By Robert Greenwald and Derrick Crowe, Huffington Post
Here's some good news for your Monday morning: your agitation against profligate war spending is bearing fruit in Washington, DC. Public pressure, generated in part by the Rethink Afghanistancommunity, our allies and supporters, has put defense spending front-and-center in the budget debate, with representatives from both sides of the aisle now pushing for cuts. This once unthinkable shift is a good sign that people power in the U.S. can still challenge the dominance of the military-industrial-congressional complex.

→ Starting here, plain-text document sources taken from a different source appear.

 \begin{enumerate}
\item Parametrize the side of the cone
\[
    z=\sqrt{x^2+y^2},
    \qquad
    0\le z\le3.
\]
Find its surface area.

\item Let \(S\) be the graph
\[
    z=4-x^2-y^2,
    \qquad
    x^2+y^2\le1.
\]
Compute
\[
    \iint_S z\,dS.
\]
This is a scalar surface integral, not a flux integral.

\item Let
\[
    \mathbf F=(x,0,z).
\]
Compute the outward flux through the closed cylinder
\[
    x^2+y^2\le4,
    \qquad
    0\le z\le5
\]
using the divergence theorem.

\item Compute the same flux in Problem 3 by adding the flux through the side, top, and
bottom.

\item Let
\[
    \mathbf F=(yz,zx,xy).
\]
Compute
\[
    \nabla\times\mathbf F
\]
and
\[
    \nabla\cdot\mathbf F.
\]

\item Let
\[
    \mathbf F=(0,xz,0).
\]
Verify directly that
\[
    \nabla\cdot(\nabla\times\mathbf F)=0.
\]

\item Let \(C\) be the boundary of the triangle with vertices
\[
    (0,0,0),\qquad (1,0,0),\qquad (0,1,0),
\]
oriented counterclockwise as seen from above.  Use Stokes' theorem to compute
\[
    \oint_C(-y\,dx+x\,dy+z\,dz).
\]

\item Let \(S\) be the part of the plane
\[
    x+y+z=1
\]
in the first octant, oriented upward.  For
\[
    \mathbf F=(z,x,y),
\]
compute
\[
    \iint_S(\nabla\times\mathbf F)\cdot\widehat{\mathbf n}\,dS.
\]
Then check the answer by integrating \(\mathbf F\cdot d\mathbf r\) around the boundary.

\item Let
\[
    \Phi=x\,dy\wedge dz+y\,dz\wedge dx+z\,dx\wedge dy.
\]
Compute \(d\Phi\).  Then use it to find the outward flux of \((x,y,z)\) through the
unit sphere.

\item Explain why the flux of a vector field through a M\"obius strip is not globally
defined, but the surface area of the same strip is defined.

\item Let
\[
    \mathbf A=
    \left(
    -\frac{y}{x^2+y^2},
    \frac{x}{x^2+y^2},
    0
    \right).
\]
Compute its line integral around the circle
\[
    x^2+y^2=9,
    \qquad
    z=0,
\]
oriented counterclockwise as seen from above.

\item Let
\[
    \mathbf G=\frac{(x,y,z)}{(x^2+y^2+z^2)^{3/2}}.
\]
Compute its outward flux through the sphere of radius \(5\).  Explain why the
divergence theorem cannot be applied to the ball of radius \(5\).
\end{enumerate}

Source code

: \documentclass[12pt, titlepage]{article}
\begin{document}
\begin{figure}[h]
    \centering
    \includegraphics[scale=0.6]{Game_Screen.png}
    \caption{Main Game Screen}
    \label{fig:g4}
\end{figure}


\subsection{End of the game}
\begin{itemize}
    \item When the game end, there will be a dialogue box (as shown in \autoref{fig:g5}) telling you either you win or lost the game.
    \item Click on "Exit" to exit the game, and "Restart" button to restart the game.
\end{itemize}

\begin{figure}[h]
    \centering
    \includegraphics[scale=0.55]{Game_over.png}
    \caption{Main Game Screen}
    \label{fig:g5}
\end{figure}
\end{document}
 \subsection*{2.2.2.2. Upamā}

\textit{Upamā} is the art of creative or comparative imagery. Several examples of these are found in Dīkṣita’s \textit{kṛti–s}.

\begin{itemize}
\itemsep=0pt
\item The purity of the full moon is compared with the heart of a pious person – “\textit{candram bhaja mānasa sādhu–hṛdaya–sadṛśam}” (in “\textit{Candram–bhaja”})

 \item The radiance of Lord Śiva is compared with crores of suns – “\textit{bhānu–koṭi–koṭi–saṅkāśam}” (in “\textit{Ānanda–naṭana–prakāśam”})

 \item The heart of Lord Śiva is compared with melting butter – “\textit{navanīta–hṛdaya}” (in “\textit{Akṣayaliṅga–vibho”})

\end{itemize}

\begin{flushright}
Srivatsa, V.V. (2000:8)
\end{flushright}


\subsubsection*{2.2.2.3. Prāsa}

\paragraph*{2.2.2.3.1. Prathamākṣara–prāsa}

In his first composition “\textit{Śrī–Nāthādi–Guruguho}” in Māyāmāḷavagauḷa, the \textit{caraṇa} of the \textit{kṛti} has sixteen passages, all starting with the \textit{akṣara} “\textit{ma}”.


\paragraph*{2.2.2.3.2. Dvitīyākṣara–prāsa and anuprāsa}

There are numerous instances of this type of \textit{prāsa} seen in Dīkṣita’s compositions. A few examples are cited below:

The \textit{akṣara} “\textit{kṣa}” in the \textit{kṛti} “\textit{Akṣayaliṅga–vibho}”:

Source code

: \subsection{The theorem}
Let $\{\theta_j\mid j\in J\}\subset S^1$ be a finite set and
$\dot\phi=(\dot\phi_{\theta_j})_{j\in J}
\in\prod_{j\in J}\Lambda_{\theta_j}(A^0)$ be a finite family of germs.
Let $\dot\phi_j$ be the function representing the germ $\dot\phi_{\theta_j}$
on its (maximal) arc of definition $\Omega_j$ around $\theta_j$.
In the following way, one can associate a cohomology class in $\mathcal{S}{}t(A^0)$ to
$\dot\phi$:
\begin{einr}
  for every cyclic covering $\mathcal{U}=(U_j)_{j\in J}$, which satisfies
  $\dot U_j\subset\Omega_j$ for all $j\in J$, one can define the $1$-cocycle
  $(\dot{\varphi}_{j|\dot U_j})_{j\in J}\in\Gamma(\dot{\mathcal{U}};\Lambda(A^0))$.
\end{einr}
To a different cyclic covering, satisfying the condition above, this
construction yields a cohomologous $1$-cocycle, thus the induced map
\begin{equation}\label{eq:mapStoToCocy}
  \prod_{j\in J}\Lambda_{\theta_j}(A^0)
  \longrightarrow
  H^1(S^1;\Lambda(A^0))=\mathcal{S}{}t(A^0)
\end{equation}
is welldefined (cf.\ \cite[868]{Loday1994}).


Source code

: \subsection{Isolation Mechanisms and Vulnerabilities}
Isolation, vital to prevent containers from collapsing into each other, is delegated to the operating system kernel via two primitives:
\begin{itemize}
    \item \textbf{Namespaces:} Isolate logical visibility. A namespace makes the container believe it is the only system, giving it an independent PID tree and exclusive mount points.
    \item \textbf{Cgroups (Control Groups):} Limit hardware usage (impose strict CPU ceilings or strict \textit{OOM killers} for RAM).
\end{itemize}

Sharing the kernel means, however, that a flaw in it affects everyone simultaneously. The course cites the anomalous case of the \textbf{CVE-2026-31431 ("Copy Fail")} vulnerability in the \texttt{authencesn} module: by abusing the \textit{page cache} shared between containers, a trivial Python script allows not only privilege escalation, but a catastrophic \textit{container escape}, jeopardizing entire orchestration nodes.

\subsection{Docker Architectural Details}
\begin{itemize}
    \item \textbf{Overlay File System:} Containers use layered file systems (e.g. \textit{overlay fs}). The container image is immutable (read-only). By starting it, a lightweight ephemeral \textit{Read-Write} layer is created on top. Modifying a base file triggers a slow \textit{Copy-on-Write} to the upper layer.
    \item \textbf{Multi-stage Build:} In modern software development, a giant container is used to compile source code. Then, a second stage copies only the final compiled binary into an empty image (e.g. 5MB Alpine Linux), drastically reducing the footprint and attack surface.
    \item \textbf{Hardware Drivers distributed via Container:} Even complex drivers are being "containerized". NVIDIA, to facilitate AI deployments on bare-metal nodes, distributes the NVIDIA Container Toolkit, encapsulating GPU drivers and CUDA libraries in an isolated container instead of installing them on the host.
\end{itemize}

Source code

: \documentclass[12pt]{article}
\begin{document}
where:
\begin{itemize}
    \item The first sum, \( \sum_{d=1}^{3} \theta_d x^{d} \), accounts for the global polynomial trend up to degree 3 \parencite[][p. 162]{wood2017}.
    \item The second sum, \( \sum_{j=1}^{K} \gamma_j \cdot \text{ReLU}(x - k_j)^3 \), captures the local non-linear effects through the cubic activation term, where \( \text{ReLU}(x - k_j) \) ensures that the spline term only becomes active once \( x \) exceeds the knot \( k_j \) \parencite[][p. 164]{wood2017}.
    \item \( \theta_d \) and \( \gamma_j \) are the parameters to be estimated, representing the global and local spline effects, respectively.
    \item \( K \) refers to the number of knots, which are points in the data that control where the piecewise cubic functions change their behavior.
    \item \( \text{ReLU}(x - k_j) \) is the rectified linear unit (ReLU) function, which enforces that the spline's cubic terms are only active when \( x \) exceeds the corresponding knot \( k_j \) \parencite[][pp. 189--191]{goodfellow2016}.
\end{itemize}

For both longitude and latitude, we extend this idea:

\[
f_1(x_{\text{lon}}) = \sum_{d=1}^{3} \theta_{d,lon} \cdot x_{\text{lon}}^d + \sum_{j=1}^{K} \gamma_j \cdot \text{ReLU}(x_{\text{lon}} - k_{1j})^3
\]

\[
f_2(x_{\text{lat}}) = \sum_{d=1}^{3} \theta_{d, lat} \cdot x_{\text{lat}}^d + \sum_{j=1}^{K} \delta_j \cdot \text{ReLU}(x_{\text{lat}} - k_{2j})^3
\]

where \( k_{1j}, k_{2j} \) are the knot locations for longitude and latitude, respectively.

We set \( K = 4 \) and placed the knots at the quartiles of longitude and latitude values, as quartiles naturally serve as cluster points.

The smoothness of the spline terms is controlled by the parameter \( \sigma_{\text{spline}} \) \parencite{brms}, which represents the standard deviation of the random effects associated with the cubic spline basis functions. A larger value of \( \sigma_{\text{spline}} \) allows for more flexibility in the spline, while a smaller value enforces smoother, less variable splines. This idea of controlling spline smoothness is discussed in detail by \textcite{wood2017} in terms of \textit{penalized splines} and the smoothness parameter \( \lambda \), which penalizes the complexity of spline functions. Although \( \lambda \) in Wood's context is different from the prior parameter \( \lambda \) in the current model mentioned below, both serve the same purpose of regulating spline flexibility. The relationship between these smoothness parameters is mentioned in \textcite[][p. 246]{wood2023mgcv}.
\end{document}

A June 24th National Journal article focusing on the dying cult of counterinsurgency shows how political pressure from the people is forcing a rethink of hyper-expensive military undertakings, emphasis ours:
"As the 2012 presidential campaign gets under way and the political debate centers on the debt ceiling and the deficit, the mounting cost of the war has eclipsed the casualty rate as Topic A. A new poll by the Pew Research Center for the People and the Press shows that nearly 60 percent of Americans believe that the cost of the wars in Iraq and Afghanistan has contributed 'a great deal' to the nation's debt--more than, say, increased domestic spending or the tax cuts enacted over the past decade. The public is clearly growing disenchanted with [counterinsurgency's] expense and incremental progress. Even traditionally hawkish Republicans, particularly in the House, have begun to balk."